Sebagai bangsa berdaulat, kita beruntung Sumpah Pemuda 1928 mengikrarkan bahwa bangsa Indonesia berbahasa satu: Bahasa Indonesia. Selain dua sumpah lainnya Berbangsa Satu dan Bertanah Air Satu. Bahasa Indonesia, kini telah menjadi bahasa Dunia.

Ketika bekerja di sebuah kantor Konsulat Asing di Medan, era 1990-an, saya terkejut kemampuan staf asing yang semuanya mampu berbahasa Indonesia, meski hanya untuk komunikasi sederhana. Bahkan setiap saat mereka membuka kamus dan belajar perbendaharaan kata dan tatabahasa. "What is the meaning of this in Bahasa?," katanya. Bahasa adalah sapaan akrab mereka terhadap Bahasa Indonesia. Bangga dong, orang asing belajar bahasa Indonesia!

Sayang sekali, pengalaman saya saat belajar sekolah atau perguruan tinggi minat belajar bahwa Indonesia tidak sebesar sebelum saya mulai aktif bekerja di konsulat asing itu dan kemudian harus menulis dalam bahasa Indonesia. Anda jangan seperti saya, belajarlah bahasa Indonesia secara intensif sejak dini.

Menulis, Memacu Minat Belajar Bahasa Indonesia

Mungkin, banyak orang seperti saya, bergaul dengan orang asing dan menulis menjadi salah satu faktor pendorong saya belajar bahasa Indonesia kembali. Tetapi, menulis menjadi faktor terbesar mendorong saya belajar Bahasa Indonesia.

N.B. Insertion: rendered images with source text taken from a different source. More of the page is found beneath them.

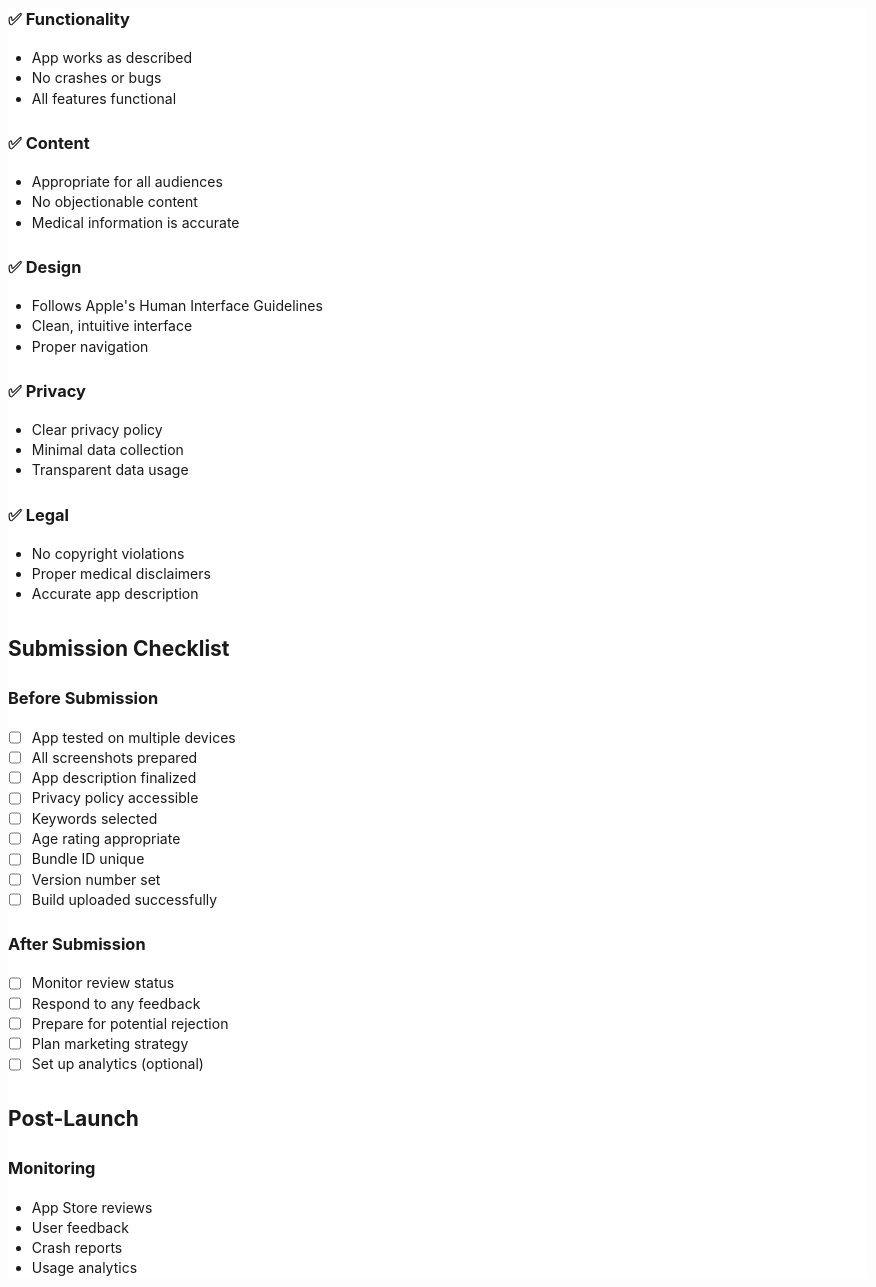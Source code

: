 ### ✅ Functionality
- App works as described
- No crashes or bugs
- All features functional

### ✅ Content
- Appropriate for all audiences
- No objectionable content
- Medical information is accurate

### ✅ Design
- Follows Apple's Human Interface Guidelines
- Clean, intuitive interface
- Proper navigation

### ✅ Privacy
- Clear privacy policy
- Minimal data collection
- Transparent data usage

### ✅ Legal
- No copyright violations
- Proper medical disclaimers
- Accurate app description

## Submission Checklist

### Before Submission
- [ ] App tested on multiple devices
- [ ] All screenshots prepared
- [ ] App description finalized
- [ ] Privacy policy accessible
- [ ] Keywords selected
- [ ] Age rating appropriate
- [ ] Bundle ID unique
- [ ] Version number set
- [ ] Build uploaded successfully

### After Submission
- [ ] Monitor review status
- [ ] Respond to any feedback
- [ ] Prepare for potential rejection
- [ ] Plan marketing strategy
- [ ] Set up analytics (optional)

## Post-Launch

### Monitoring
- App Store reviews
- User feedback
- Crash reports
- Usage analytics
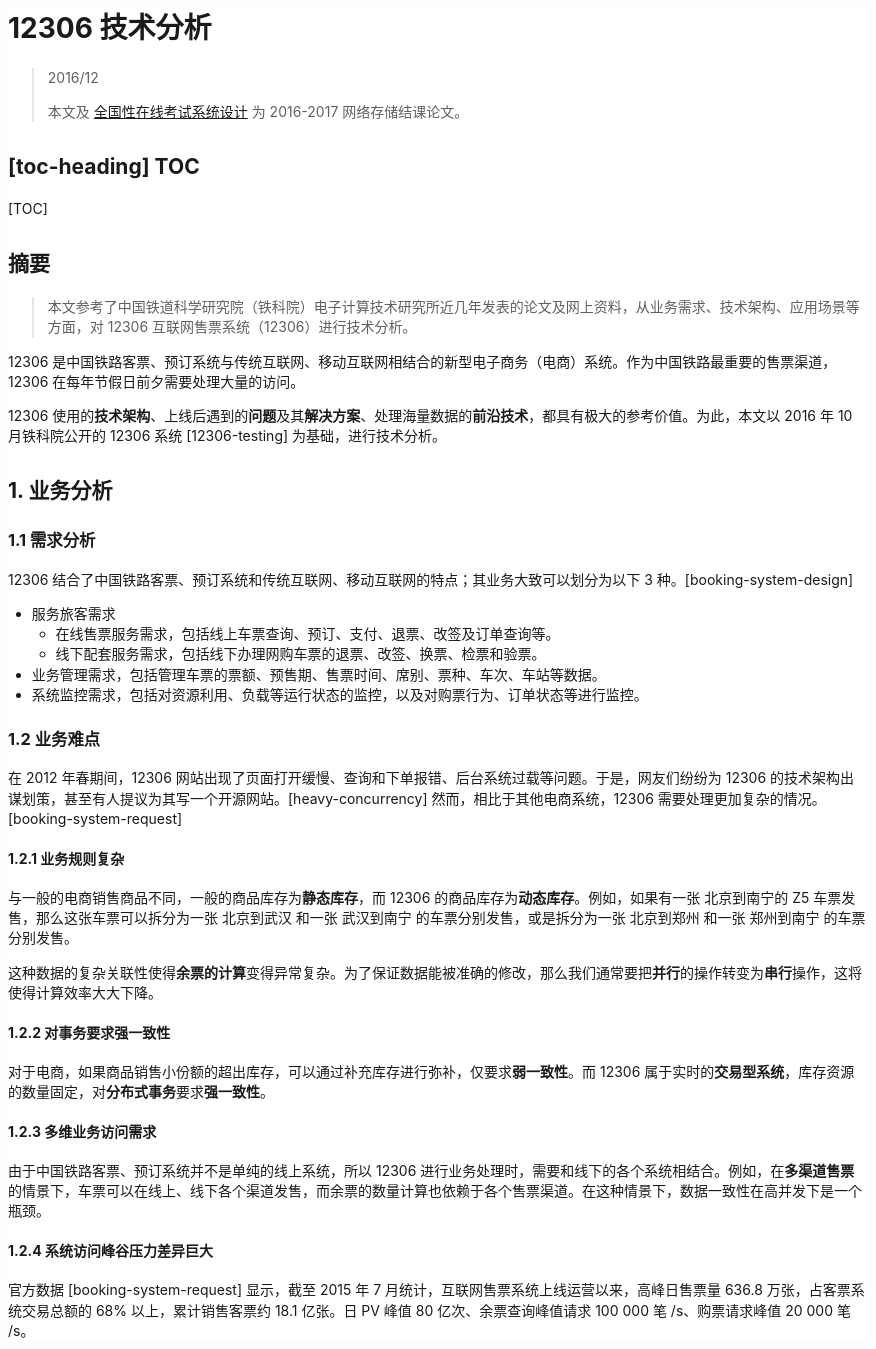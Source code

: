 ﻿# 12306 技术分析

> 2016/12
>
> 本文及 [全国性在线考试系统设计](/articles/?post=2016/Exam-System-Design) 为 2016-2017 网络存储结课论文。

## [toc-heading] TOC

[TOC]

## 摘要

> 本文参考了中国铁道科学研究院（铁科院）电子计算技术研究所近几年发表的论文及网上资料，从业务需求、技术架构、应用场景等方面，对 12306 互联网售票系统（12306）进行技术分析。

12306 是中国铁路客票、预订系统与传统互联网、移动互联网相结合的新型电子商务（电商）系统。作为中国铁路最重要的售票渠道，12306 在每年节假日前夕需要处理大量的访问。

12306 使用的**技术架构**、上线后遇到的**问题**及其**解决方案**、处理海量数据的**前沿技术**，都具有极大的参考价值。为此，本文以 2016 年 10 月铁科院公开的 12306 系统 [12306-testing] 为基础，进行技术分析。

## 1. 业务分析

### 1.1 需求分析

12306 结合了中国铁路客票、预订系统和传统互联网、移动互联网的特点；其业务大致可以划分为以下 3 种。[booking-system-design]

- 服务旅客需求
  - 在线售票服务需求，包括线上车票查询、预订、支付、退票、改签及订单查询等。
  - 线下配套服务需求，包括线下办理网购车票的退票、改签、换票、检票和验票。
- 业务管理需求，包括管理车票的票额、预售期、售票时间、席别、票种、车次、车站等数据。
- 系统监控需求，包括对资源利用、负载等运行状态的监控，以及对购票行为、订单状态等进行监控。

### 1.2 业务难点

在 2012 年春期间，12306 网站出现了页面打开缓慢、查询和下单报错、后台系统过载等问题。于是，网友们纷纷为 12306 的技术架构出谋划策，甚至有人提议为其写一个开源网站。[heavy-concurrency] 然而，相比于其他电商系统，12306 需要处理更加复杂的情况。[booking-system-request]

#### 1.2.1 业务规则复杂
与一般的电商销售商品不同，一般的商品库存为**静态库存**，而 12306 的商品库存为**动态库存**。例如，如果有一张 北京到南宁的 Z5 车票发售，那么这张车票可以拆分为一张 北京到武汉 和一张 武汉到南宁 的车票分别发售，或是拆分为一张 北京到郑州 和一张 郑州到南宁 的车票分别发售。

这种数据的复杂关联性使得**余票的计算**变得异常复杂。为了保证数据能被准确的修改，那么我们通常要把**并行**的操作转变为**串行**操作，这将使得计算效率大大下降。

#### 1.2.2 对事务要求强一致性
对于电商，如果商品销售小份额的超出库存，可以通过补充库存进行弥补，仅要求**弱一致性**。而 12306 属于实时的**交易型系统**，库存资源的数量固定，对**分布式事务**要求**强一致性**。

#### 1.2.3 多维业务访问需求
由于中国铁路客票、预订系统并不是单纯的线上系统，所以 12306 进行业务处理时，需要和线下的各个系统相结合。例如，在**多渠道售票**的情景下，车票可以在线上、线下各个渠道发售，而余票的数量计算也依赖于各个售票渠道。在这种情景下，数据一致性在高并发下是一个瓶颈。

#### 1.2.4 系统访问峰谷压力差异巨大
官方数据 [booking-system-request] 显示，截至 2015 年 7 月统计，互联网售票系统上线运营以来，高峰日售票量 636.8 万张，占客票系统交易总额的 68% 以上，累计销售客票约 18.1 亿张。日 PV 峰值 80 亿次、余票查询峰值请求 100 000 笔 /s、购票请求峰值 20 000 笔 /s。

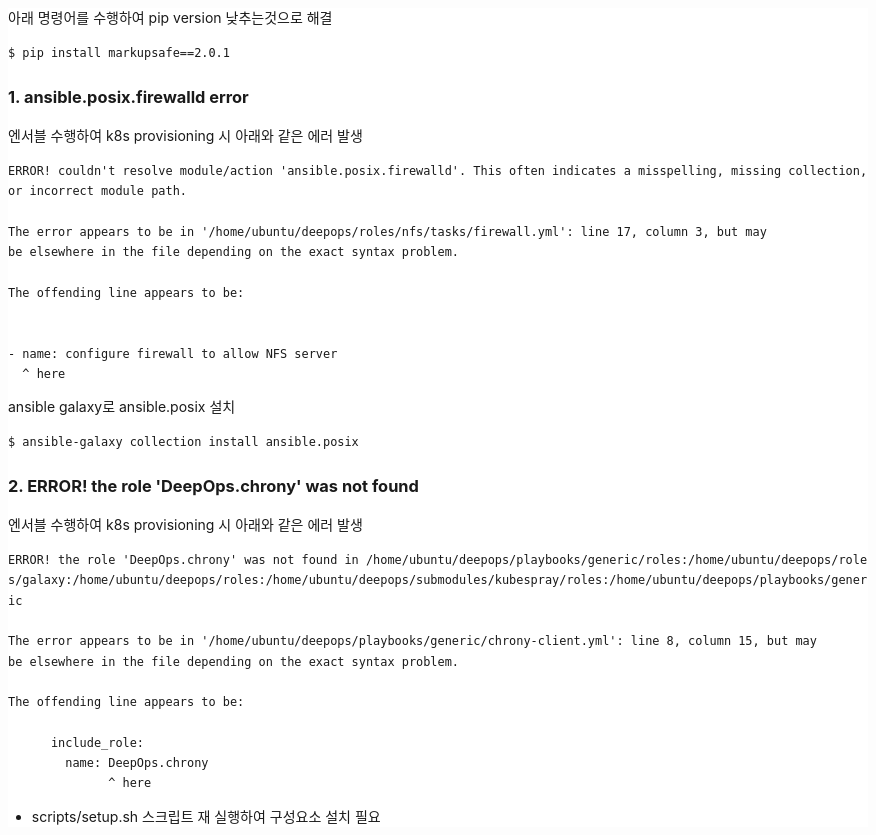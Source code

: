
 ```bash
```

아래 명령어를 수행하여 pip version 낮추는것으로 해결

```
$ pip install markupsafe==2.0.1
```

### 1. ansible.posix.firewalld error
엔서블 수행하여 k8s provisioning 시 아래와 같은 에러 발생

```
ERROR! couldn't resolve module/action 'ansible.posix.firewalld'. This often indicates a misspelling, missing collection, or incorrect module path.

The error appears to be in '/home/ubuntu/deepops/roles/nfs/tasks/firewall.yml': line 17, column 3, but may
be elsewhere in the file depending on the exact syntax problem.

The offending line appears to be:


- name: configure firewall to allow NFS server
  ^ here
```

ansible galaxy로 ansible.posix 설치

```
$ ansible-galaxy collection install ansible.posix
```

### 2. ERROR! the role 'DeepOps.chrony' was not found
엔서블 수행하여 k8s provisioning 시 아래와 같은 에러 발생

```
ERROR! the role 'DeepOps.chrony' was not found in /home/ubuntu/deepops/playbooks/generic/roles:/home/ubuntu/deepops/roles/galaxy:/home/ubuntu/deepops/roles:/home/ubuntu/deepops/submodules/kubespray/roles:/home/ubuntu/deepops/playbooks/generic

The error appears to be in '/home/ubuntu/deepops/playbooks/generic/chrony-client.yml': line 8, column 15, but may
be elsewhere in the file depending on the exact syntax problem.

The offending line appears to be:

      include_role:
        name: DeepOps.chrony
              ^ here
```

- scripts/setup.sh 스크립트 재 실행하여 구성요소 설치 필요
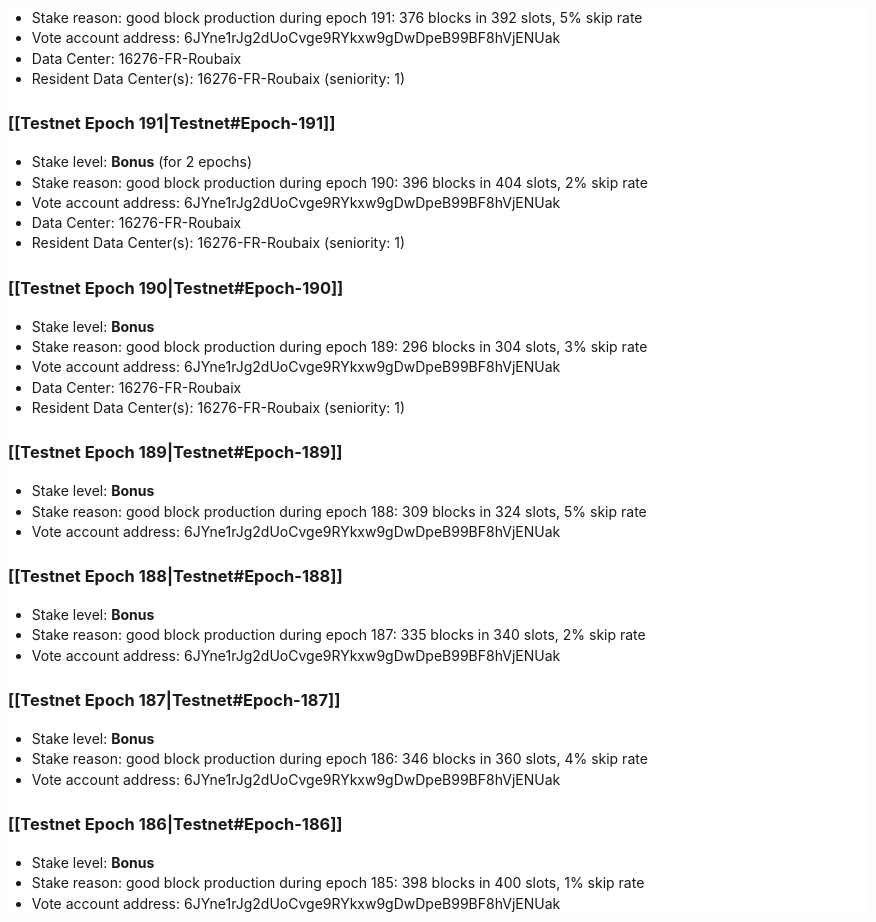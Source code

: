 * Stake reason: good block production during epoch 191: 376 blocks in 392 slots, 5% skip rate
* Vote account address: 6JYne1rJg2dUoCvge9RYkxw9gDwDpeB99BF8hVjENUak
* Data Center: 16276-FR-Roubaix
* Resident Data Center(s): 16276-FR-Roubaix (seniority: 1)
### [[Testnet Epoch 191|Testnet#Epoch-191]]
* Stake level: **Bonus** (for 2 epochs)
* Stake reason: good block production during epoch 190: 396 blocks in 404 slots, 2% skip rate
* Vote account address: 6JYne1rJg2dUoCvge9RYkxw9gDwDpeB99BF8hVjENUak
* Data Center: 16276-FR-Roubaix
* Resident Data Center(s): 16276-FR-Roubaix (seniority: 1)
### [[Testnet Epoch 190|Testnet#Epoch-190]]
* Stake level: **Bonus**
* Stake reason: good block production during epoch 189: 296 blocks in 304 slots, 3% skip rate
* Vote account address: 6JYne1rJg2dUoCvge9RYkxw9gDwDpeB99BF8hVjENUak
* Data Center: 16276-FR-Roubaix
* Resident Data Center(s): 16276-FR-Roubaix (seniority: 1)
### [[Testnet Epoch 189|Testnet#Epoch-189]]
* Stake level: **Bonus**
* Stake reason: good block production during epoch 188: 309 blocks in 324 slots, 5% skip rate
* Vote account address: 6JYne1rJg2dUoCvge9RYkxw9gDwDpeB99BF8hVjENUak
### [[Testnet Epoch 188|Testnet#Epoch-188]]
* Stake level: **Bonus**
* Stake reason: good block production during epoch 187: 335 blocks in 340 slots, 2% skip rate
* Vote account address: 6JYne1rJg2dUoCvge9RYkxw9gDwDpeB99BF8hVjENUak
### [[Testnet Epoch 187|Testnet#Epoch-187]]
* Stake level: **Bonus**
* Stake reason: good block production during epoch 186: 346 blocks in 360 slots, 4% skip rate
* Vote account address: 6JYne1rJg2dUoCvge9RYkxw9gDwDpeB99BF8hVjENUak
### [[Testnet Epoch 186|Testnet#Epoch-186]]
* Stake level: **Bonus**
* Stake reason: good block production during epoch 185: 398 blocks in 400 slots, 1% skip rate
* Vote account address: 6JYne1rJg2dUoCvge9RYkxw9gDwDpeB99BF8hVjENUak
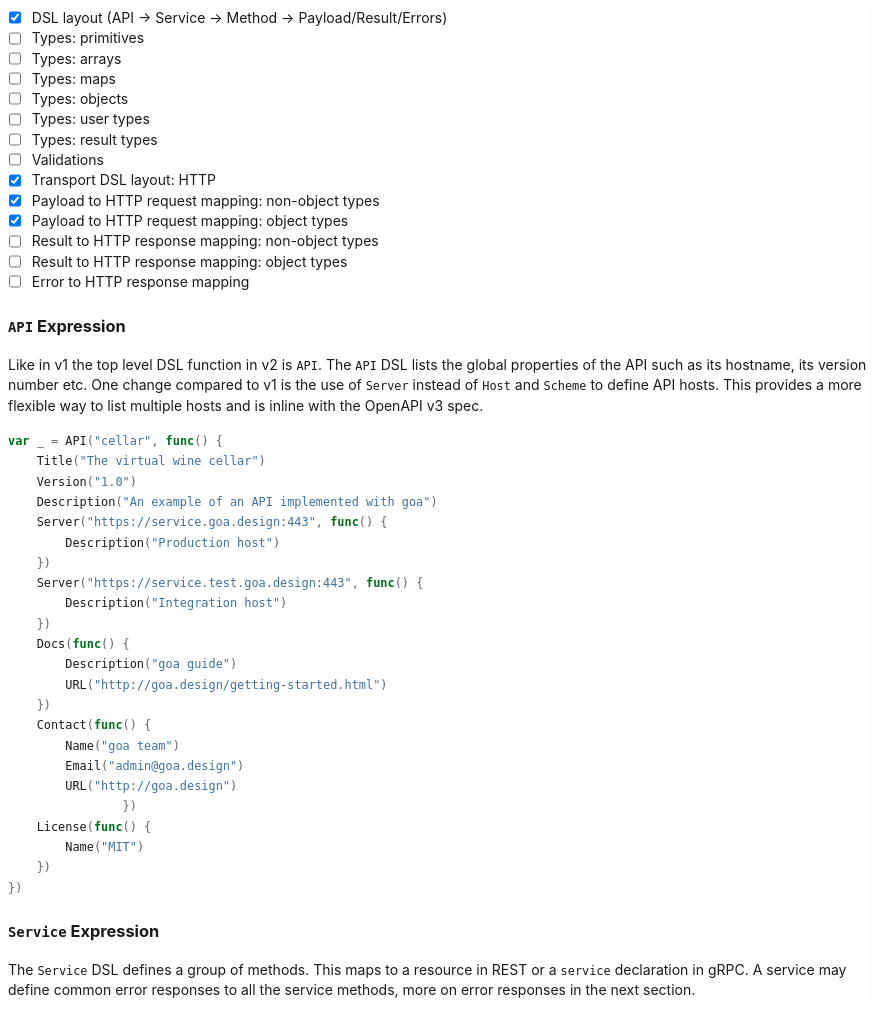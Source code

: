 - [x] DSL layout (API -> Service -> Method -> Payload/Result/Errors)
- [ ] Types: primitives
- [ ] Types: arrays
- [ ] Types: maps
- [ ] Types: objects
- [ ] Types: user types
- [ ] Types: result types
- [ ] Validations
- [x] Transport DSL layout: HTTP
- [x] Payload to HTTP request mapping: non-object types
- [x] Payload to HTTP request mapping: object types
- [ ] Result to HTTP response mapping: non-object types
- [ ] Result to HTTP response mapping: object types
- [ ] Error to HTTP response mapping

### `API` Expression

Like in v1 the top level DSL function in v2 is `API`. The `API` DSL lists the
global properties of the API such as its hostname, its version number etc.
One change compared to v1 is the use of `Server` instead of `Host` and `Scheme`
to define API hosts. This provides a more flexible way to list multiple hosts
and is inline with the OpenAPI v3 spec.

```go
var _ = API("cellar", func() {
    Title("The virtual wine cellar")
    Version("1.0")
    Description("An example of an API implemented with goa")
	Server("https://service.goa.design:443", func() {
		Description("Production host")
	})
	Server("https://service.test.goa.design:443", func() {
		Description("Integration host")
	})
    Docs(func() {
        Description("goa guide")
        URL("http://goa.design/getting-started.html")
    })
    Contact(func() {
        Name("goa team")
        Email("admin@goa.design")
        URL("http://goa.design")
                })
    License(func() {
        Name("MIT")
    })
})
```

### `Service` Expression

The `Service` DSL defines a group of methods. This maps to a resource in REST or
a `service` declaration in gRPC. A service may define common error responses to
all the service methods, more on error responses in the next section.
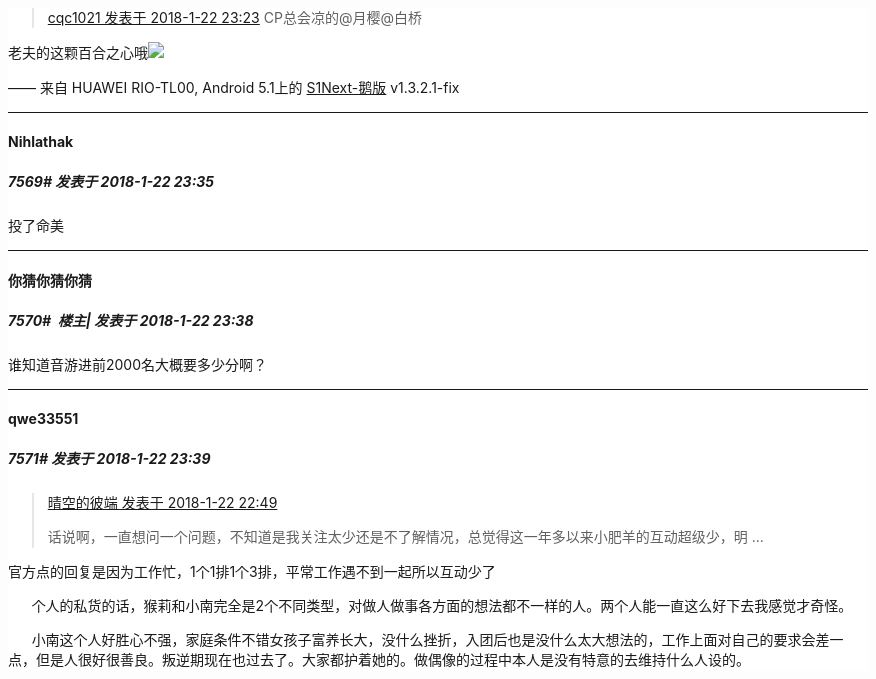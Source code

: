 

<blockquote><a href="httphttps://bbs.saraba1st.com/2b/forum.php?mod=redirect&amp;goto=findpost&amp;pid=38318600&amp;ptid=1102389" target="_blank">cqc1021 发表于 2018-1-22 23:23</a>
CP总会凉的@月樱@白桥</blockquote>
老夫的这颗百合之心哦<img src="https://static.saraba1st.com/image/smiley/face2017/068.png" referrerpolicy="no-referrer">

—— 来自 HUAWEI RIO-TL00, Android 5.1上的 [S1Next-鹅版](https://github.com/ykrank/S1-Next/releases) v1.3.2.1-fix







-----

####  Nihlathak  
##### 7569#       发表于 2018-1-22 23:35




投了命美







-----

####  你猜你猜你猜  
##### 7570#         楼主| 发表于 2018-1-22 23:38




谁知道音游进前2000名大概要多少分啊？







-----

####  qwe33551  
##### 7571#       发表于 2018-1-22 23:39



<blockquote><a href="httphttps://bbs.saraba1st.com/2b/forum.php?mod=redirect&amp;goto=findpost&amp;pid=38318349&amp;ptid=1102389" target="_blank">晴空的彼端 发表于 2018-1-22 22:49</a>

话说啊，一直想问一个问题，不知道是我关注太少还是不了解情况，总觉得这一年多以来小肥羊的互动超级少，明 ...</blockquote>
官方点的回复是因为工作忙，1个1排1个3排，平常工作遇不到一起所以互动少了


      个人的私货的话，猴莉和小南完全是2个不同类型，对做人做事各方面的想法都不一样的人。两个人能一直这么好下去我感觉才奇怪。

      小南这个人好胜心不强，家庭条件不错女孩子富养长大，没什么挫折，入团后也是没什么太大想法的，工作上面对自己的要求会差一点，但是人很好很善良。叛逆期现在也过去了。大家都护着她的。做偶像的过程中本人是没有特意的去维持什么人设的。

Mungkin yang lain punya pengalaman lain—bisa menjadi bahan bagi para ahli bahasa mengajarkan dan menanamkan rasa cinta bangsa ini lepada bahasa nasionalnya.

Belajar Bahasa Indonesia, lucu?. Tidak kawan!. Meskipun sudah belajar bahasa Indonesia sejak Sekolah Dasar, saya tidak luput dari kesalahan tata bahasa dan ejaan ketika menulis.

Saya masih sering diejek ahli bahasa Indonesia, karena belum menggunakan ejaan dan tata bahasa yang baik. Kritikan itu wajar saja, karena saya bukan ahli bahasa. Memang seorang penulis—juga rekan saya sesama bangsa dengan profesi berbeda tidak bisa luput dari kesalahan dua hal penting di atas.

Farid Gaban, seorang mantan wartawan Tempo, misalnya mengatakan sewaktu menulis seseorang harus memperhatikan tata bahasa dan ejaan, menaati bahasa Indonesia yang baku dan benar. "Apakah ejaan katanya benar, di mana meletakkan titik, koma dan tanda hubung? Apakah koma ditulis sebelum atau sesudah penutup tanda kutip". Kesalahan menggunakan tanda baca, bisa merubah ide yang terkandung dalam pesan dimaknai secara tidak benar atau tidak bias.

MediaOnline dan Pelajaran Bahasa Indonesia

Tidak ada usaha memperbaikinya selain terus belajar menulis dengan bahasa Indonesia yang baik dan benar. Dimana, dan siapa mengajar anda? Tak perlu takut, mediaonline memberi peluang besar dan praktis bagi kita belajar bahasa Indonesia.

Saat menulis di komputer yang tersambung dengan Internet, saya lebih sering menggunakan referensi bahasa Indonesia secara online dan mengusahakan sedapat mungkin dari referensi yang sudah standar.

Untuk mencari kata-kata sulit atau persamaan kata, saya menggunakan http://pusatbahasa.diknas.go.id/kbbi/, situs yang berisi Kamus Besar Bahasa Indonesia online, yang dikenal dengan sebutan KBBI terbit pertama 28 Oktober 1988 saat Pembukaan Kongres V Bahasa Indonesia. Ini merupakan rujukan yang dipercaya baik di kalangan pengguna di dalam maupun di luar negeri. Setiap ada permasalahan tentang kata, KBBI selalu dianggap sebagai jalan keluar penyelesaiannya.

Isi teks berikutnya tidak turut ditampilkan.